[gmx-users] Help about 2 D periodic boundary condition
David L. Bostick
dbostick at physics.unc.edu
Mon Jan 13 20:39:35 CET 2003
Hi,
I have found that for systems with a large asymmetry in one dimension like
a macro-dipole along the bilayer normal in membrane-channel/bilayer systems,
periodic images in the asymmetric direction can affect the polarization of
solvent (that is, if you have a polar solvent). The implementation of this
sort of geometry makes a huge difference if one wishes to calculate the
dielectric constant of bulk water (see JCP 110(16):7935-7942) or observe
how water behaves in confined spaces (see JCP 117(17):8050-8062).
This is an old issue in simulations of liquid/liquid interfaces, but has
not carried over to biological simulations much.
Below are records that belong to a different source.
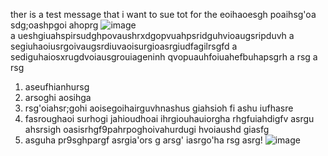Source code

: ther is a test message that i want to sue tot for the 
eoihaoesgh poaihsg'oa
sdg;oashpgoi ahoprg
![image](https://github.com/user-attachments/assets/115a0288-04f9-42b4-9932-30469d8d2929)  
a ueshgiuahspirsudghpovaushrxdgopvuahpsridguhvioaugsripduvh
a segiuhaoiusrgoivaugsrdiuvaoisurgioasrgiudfagilrsgfd
a sediguhaiosxrugdvoiausgrouiageninh qvopuauhfoiuahefbuhapsgrh
a rsg
a rsg


1. aseufhianhursg 
2. arsoghi aosihga
3. rsg'oiahsr;gohi aoisegoihairguvhnashus giahsioh fi ashu iufhasre
4. fasroughaoi surhogi jahioudhoai ihrgiouhauiorgha rhgfuiahdigfv
asrgu ahsrsigh oasisrhgf9pahrpoghoivahurdugi hvoiaushd giasfg
5. asguha pr9sghpargf
asrgia'ors g
arsg' iasrgo'ha rsg
asrg!
![image](https://github.com/user-attachments/assets/5b9dbc77-e240-4d0d-bfb2-bd803a459b60)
One cannot just include
vacuum in the asymmetric dimension or add extra water. A 2D Ewald sum must
be used (which is expensive) or one can opt to simulate with a 3D sum and
add a correction term for slab geometry plus the addition of vacuum (making
the simulation box around 3x larger in the asymmetric direction than in
the other two).
All in all however... it depends on what you want to look at.. If you are
interested in things that are rather relatively insensitive to the large
scale polarization of solvent (i.e. protein shape etc.) then it may be
perfectly fine to use tinfoil boundary conditions.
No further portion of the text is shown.